GSR has launched an actively managed, multi-asset crypto staking ETF on Nasdaq under the ticker BESO, marking one of the first exchange-traded products to combine active portfolio management with staking-derived yield across multiple digital assets.
The fund, called the Crypto Core3 ETF, trades on the Nasdaq exchange. GSR, a firm known for its digital asset trading and market-making operations, is the entity behind the product.
What GSR’s Nasdaq Launch Actually Introduces
The BESO ETF is distinct from most crypto exchange-traded products on three fronts. It is actively managed, meaning the fund’s portfolio managers adjust holdings rather than tracking a fixed index. It spans multiple crypto assets rather than concentrating on a single token.
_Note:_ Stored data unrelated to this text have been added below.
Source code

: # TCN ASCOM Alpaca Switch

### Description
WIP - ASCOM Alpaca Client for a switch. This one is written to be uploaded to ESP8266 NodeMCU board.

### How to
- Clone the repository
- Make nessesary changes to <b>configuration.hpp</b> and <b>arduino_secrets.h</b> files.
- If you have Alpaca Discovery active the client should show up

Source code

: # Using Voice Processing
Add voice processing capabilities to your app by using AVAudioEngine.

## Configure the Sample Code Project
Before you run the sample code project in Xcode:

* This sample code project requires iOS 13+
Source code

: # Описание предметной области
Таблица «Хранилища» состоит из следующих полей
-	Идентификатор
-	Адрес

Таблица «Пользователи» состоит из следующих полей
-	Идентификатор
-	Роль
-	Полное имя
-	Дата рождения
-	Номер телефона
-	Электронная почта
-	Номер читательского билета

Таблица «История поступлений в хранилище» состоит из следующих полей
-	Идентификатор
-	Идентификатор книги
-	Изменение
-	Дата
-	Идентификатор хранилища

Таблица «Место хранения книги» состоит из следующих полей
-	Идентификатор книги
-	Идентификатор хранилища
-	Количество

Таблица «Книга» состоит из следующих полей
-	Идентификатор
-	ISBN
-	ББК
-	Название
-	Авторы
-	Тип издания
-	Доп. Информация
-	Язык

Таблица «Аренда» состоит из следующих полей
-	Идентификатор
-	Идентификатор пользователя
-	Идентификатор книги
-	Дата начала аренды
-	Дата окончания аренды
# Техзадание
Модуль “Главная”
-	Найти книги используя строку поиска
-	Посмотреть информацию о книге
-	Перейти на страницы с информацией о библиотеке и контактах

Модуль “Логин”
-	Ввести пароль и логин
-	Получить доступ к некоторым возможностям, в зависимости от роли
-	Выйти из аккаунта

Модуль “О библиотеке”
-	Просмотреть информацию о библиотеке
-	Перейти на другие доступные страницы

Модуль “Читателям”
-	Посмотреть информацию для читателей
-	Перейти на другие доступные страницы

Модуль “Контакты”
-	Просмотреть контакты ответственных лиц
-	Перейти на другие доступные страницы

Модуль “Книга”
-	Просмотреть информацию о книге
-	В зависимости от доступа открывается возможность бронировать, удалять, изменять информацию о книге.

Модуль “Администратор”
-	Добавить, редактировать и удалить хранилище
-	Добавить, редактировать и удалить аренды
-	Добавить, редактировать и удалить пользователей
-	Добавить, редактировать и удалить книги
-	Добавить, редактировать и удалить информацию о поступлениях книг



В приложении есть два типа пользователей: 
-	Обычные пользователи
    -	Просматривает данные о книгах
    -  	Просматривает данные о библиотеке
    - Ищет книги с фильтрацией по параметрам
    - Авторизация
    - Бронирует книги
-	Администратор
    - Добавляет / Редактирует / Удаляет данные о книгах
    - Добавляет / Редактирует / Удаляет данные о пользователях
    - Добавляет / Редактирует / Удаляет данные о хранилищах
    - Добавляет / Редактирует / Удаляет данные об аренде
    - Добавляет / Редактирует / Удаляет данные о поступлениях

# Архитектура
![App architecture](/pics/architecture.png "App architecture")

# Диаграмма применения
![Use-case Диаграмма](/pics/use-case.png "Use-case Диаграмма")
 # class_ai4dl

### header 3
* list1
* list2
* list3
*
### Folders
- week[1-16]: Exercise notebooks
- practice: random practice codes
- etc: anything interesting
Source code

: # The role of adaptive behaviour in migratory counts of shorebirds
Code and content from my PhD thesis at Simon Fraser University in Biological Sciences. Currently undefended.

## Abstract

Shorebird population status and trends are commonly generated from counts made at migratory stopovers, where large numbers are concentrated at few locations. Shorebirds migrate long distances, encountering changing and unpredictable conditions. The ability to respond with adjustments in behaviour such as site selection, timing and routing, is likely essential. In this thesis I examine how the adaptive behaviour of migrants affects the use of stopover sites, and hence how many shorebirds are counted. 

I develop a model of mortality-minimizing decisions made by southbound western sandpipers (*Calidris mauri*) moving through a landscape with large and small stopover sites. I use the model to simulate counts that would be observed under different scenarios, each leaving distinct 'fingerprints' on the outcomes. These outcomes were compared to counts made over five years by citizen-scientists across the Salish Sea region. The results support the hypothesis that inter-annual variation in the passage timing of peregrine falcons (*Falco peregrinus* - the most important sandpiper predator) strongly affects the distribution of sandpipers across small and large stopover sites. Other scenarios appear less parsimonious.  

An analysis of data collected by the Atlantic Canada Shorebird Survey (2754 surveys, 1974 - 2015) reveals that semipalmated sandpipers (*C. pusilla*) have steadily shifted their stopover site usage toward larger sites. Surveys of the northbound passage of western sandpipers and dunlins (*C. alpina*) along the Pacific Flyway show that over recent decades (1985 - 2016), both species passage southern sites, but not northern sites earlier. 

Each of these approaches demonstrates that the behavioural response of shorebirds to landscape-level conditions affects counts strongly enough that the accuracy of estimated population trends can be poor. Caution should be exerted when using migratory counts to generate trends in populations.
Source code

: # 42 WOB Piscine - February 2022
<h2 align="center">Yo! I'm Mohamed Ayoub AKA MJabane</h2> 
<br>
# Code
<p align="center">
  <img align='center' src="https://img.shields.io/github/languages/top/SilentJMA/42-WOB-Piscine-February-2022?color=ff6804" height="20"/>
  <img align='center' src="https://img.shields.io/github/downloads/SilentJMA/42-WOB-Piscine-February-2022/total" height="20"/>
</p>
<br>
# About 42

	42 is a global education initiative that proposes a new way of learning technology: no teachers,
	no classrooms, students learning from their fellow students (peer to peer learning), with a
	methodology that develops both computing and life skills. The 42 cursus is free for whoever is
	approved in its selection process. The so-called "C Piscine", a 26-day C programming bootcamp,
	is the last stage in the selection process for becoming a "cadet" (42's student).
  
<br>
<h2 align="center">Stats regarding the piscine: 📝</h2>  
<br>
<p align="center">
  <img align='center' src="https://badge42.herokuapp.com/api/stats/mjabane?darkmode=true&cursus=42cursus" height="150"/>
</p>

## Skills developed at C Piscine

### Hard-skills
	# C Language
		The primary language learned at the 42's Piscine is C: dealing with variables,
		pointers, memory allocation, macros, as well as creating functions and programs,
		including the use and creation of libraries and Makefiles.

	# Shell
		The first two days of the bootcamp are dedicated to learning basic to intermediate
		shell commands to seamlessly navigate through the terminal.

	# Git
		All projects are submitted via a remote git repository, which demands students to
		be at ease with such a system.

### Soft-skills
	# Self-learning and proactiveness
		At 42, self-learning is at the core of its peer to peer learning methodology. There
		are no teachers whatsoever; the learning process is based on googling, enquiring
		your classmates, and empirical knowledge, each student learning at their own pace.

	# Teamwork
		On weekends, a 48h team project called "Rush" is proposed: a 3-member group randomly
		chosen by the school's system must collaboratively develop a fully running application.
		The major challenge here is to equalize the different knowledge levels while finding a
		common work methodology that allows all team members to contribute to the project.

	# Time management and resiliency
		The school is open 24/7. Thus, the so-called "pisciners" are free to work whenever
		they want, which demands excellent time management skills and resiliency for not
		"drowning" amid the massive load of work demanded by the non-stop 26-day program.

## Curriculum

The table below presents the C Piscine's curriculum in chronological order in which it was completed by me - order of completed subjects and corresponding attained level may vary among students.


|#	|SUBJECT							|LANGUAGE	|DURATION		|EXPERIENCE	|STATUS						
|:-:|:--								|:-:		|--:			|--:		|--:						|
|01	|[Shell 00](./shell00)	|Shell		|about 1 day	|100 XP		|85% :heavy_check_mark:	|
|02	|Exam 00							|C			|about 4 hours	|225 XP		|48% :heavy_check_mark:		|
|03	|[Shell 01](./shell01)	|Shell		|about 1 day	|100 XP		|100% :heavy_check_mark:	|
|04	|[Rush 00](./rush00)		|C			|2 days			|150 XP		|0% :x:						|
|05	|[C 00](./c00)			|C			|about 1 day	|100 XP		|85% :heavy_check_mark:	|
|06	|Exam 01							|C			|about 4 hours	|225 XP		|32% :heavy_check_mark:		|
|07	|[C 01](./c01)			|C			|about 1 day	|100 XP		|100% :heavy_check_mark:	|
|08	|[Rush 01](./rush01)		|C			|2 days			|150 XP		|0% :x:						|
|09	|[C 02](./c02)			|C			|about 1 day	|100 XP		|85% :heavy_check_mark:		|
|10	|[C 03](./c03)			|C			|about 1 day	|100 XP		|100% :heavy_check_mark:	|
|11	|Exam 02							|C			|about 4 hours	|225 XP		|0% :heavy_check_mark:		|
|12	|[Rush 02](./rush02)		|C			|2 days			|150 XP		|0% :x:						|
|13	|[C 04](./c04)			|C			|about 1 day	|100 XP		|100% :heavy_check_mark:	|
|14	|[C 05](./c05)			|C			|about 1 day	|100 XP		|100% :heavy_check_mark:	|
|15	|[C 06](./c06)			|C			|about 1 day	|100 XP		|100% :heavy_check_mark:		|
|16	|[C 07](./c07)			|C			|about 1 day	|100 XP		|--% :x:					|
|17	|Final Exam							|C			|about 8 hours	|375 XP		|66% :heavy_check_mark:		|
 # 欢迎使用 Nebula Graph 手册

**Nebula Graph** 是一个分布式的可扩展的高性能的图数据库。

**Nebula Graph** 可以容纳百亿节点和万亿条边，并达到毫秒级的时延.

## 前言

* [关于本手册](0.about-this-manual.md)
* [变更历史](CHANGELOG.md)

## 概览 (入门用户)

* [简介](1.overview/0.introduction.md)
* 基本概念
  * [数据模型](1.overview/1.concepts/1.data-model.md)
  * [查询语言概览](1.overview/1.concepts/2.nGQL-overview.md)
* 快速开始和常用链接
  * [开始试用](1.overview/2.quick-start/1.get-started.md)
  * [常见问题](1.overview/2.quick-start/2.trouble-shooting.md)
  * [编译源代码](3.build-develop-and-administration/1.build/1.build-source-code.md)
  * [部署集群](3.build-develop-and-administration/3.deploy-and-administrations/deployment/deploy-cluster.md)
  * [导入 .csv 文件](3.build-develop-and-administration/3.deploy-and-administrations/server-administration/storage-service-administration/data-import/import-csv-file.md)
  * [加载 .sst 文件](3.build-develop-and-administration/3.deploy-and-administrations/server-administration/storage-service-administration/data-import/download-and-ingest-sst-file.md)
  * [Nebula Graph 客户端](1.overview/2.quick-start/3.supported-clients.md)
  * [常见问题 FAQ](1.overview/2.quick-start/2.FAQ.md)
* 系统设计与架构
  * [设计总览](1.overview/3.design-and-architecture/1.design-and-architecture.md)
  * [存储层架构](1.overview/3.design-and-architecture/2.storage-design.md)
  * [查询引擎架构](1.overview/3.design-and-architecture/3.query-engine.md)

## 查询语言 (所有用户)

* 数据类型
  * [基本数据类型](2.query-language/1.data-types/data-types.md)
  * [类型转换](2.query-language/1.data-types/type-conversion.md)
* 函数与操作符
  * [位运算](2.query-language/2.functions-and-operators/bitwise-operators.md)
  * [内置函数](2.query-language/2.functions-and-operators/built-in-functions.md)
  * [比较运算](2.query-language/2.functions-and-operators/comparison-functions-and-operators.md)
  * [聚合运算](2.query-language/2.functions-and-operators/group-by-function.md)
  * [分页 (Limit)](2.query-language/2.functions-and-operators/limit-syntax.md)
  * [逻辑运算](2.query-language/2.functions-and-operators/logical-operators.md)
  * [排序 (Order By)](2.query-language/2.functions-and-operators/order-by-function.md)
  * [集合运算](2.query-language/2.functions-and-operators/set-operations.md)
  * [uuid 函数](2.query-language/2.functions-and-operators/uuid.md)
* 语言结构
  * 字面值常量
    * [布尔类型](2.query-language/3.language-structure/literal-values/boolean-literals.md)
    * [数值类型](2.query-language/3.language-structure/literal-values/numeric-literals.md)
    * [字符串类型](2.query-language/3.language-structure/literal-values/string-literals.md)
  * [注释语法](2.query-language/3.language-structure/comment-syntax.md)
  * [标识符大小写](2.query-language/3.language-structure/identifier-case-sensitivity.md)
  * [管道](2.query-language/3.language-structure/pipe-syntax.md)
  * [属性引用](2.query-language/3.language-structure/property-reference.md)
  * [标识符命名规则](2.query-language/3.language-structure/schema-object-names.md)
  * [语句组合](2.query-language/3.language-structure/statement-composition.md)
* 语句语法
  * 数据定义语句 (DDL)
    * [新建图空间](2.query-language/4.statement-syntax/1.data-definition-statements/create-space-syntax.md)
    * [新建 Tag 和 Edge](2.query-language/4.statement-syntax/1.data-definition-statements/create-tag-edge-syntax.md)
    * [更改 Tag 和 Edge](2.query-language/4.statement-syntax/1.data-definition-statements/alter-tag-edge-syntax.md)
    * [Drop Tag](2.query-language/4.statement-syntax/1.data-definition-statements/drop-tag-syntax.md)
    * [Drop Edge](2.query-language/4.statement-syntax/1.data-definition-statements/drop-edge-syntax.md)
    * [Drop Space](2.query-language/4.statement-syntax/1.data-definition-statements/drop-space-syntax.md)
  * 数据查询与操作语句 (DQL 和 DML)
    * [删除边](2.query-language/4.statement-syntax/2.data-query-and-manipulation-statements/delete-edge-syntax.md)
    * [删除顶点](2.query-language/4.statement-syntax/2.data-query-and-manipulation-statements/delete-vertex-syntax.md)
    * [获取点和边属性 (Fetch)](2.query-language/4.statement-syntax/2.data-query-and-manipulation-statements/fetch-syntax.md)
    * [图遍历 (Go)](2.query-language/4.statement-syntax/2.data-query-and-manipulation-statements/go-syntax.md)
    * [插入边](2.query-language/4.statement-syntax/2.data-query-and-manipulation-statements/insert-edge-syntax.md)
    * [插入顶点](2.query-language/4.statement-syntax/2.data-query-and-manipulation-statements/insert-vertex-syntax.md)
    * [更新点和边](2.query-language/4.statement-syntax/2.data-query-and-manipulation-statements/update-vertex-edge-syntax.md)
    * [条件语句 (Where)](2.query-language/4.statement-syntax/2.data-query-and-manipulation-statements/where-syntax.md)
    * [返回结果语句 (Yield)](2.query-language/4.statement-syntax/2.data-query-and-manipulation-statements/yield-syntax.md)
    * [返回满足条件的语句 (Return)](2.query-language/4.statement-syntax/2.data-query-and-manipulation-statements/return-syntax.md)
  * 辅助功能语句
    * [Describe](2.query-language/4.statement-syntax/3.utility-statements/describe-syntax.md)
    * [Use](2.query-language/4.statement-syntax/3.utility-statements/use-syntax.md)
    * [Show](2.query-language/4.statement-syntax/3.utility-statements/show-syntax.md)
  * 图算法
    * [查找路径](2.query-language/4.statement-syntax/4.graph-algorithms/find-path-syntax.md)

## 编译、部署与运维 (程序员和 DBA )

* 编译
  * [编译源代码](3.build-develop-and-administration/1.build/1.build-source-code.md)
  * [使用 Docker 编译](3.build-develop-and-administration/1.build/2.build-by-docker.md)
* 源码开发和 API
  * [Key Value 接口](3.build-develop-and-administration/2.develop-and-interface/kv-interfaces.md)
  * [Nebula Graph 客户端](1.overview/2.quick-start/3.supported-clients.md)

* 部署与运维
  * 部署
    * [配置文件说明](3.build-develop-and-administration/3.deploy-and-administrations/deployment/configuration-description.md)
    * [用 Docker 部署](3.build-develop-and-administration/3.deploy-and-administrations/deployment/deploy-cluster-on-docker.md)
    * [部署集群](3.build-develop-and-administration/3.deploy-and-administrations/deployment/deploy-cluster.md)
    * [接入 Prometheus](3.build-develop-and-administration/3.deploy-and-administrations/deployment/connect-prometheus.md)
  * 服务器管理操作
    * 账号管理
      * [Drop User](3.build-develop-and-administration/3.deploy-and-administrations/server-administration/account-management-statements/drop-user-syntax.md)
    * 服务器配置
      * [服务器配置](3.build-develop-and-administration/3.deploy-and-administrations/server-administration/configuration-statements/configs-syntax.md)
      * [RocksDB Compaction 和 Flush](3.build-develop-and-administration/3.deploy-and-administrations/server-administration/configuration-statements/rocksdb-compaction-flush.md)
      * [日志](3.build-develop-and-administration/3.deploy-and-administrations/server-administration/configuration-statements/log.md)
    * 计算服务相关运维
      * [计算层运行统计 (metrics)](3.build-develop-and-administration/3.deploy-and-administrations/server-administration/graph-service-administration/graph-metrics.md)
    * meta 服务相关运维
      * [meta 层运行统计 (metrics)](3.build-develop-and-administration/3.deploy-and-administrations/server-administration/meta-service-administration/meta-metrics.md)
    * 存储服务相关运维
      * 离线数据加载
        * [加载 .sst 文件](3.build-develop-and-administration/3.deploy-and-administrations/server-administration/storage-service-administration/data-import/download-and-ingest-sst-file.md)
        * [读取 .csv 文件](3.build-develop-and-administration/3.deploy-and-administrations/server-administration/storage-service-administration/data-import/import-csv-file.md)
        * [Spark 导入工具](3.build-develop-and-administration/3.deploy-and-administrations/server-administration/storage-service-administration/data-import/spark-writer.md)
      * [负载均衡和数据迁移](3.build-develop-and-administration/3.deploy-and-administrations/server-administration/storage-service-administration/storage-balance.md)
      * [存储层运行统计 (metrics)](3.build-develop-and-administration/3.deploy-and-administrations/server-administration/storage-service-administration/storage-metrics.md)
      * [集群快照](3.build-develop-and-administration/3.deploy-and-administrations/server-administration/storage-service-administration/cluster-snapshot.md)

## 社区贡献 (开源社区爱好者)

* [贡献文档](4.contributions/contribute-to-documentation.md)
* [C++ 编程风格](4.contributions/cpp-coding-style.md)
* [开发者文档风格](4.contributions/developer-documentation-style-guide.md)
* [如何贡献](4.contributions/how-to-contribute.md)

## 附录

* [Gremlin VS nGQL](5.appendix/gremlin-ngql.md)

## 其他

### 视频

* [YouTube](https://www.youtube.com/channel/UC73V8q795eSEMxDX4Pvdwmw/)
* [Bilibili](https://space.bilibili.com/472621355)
And it incorporates staking, generating yield from proof-of-stake networks as part of its return profile.
That combination sets it apart from the wave of single-asset spot Bitcoin and Ethereum ETFs that have dominated U.S. crypto product launches. Where those funds offer passive exposure to one token’s price, BESO bundles active allocation decisions with protocol-level income from staking.
The ETF’s SEC filing provides the regulatory foundation for the fund’s structure. The listing is live on Nasdaq, where investors can already trade shares under the BESO ticker.
Why an Active Multi-Asset Staking ETF Matters
Most crypto ETFs approved in the U.S. to date have been passive, single-asset vehicles. The sustained inflows into spot Bitcoin ETFs over recent months demonstrate strong investor appetite for regulated crypto exposure, but those products offer no diversification or yield component.
An actively managed fund can rebalance across assets based on market conditions, potentially reducing single-token concentration risk. The staking element adds a yield layer that passive spot ETFs cannot replicate, since staking rewards are generated directly by participating in network validation on proof-of-stake blockchains.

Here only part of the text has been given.